What lines of the data below hold the string "with"? Copy each one.

** Exercise inputs **
▽

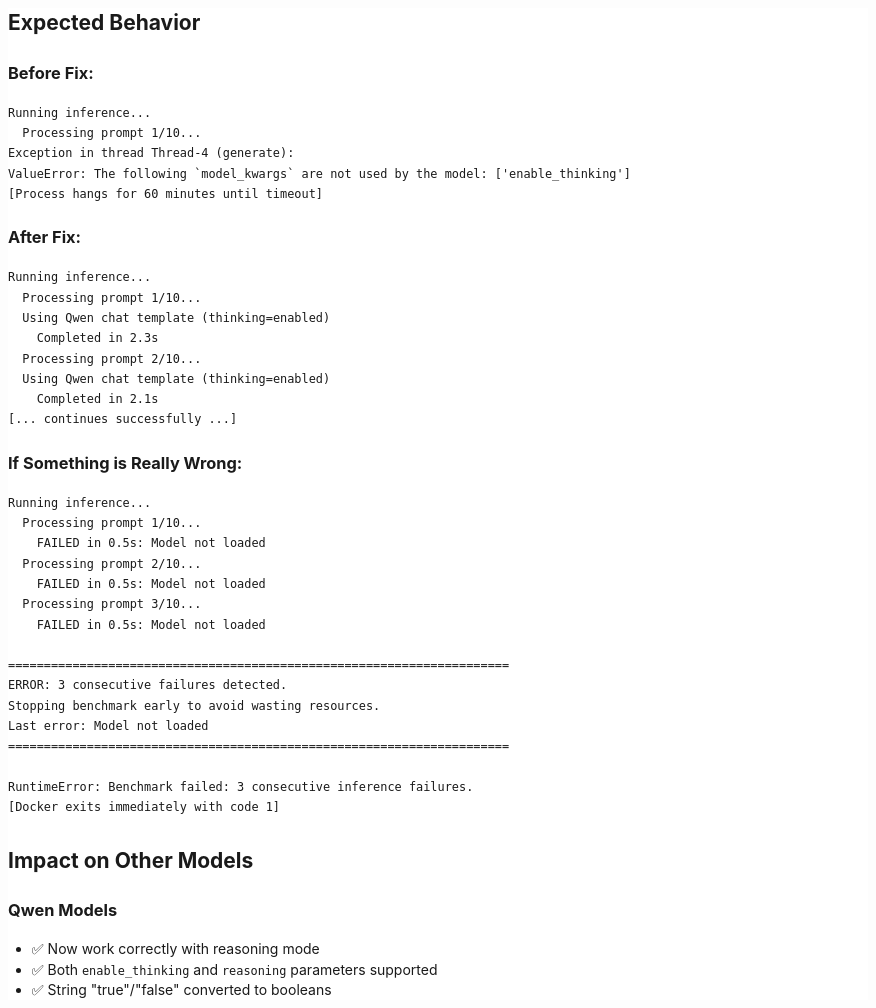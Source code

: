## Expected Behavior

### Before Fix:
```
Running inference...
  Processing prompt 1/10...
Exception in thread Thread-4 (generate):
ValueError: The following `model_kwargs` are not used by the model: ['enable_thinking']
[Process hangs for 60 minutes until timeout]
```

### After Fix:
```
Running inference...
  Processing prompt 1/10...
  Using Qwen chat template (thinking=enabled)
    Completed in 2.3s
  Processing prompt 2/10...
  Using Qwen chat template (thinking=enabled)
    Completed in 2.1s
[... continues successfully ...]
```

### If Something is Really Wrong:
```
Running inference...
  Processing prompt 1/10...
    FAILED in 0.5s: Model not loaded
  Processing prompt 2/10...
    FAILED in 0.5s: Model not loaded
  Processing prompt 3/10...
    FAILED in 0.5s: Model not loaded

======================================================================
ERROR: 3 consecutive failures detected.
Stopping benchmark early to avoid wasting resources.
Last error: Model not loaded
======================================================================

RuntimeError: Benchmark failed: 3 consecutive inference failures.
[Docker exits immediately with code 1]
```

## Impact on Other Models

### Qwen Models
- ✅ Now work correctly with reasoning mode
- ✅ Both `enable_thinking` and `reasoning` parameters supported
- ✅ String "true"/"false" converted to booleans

△

** Response to this task **
[Docker exits immediately with code 1]
- ✅ Now work correctly with reasoning mode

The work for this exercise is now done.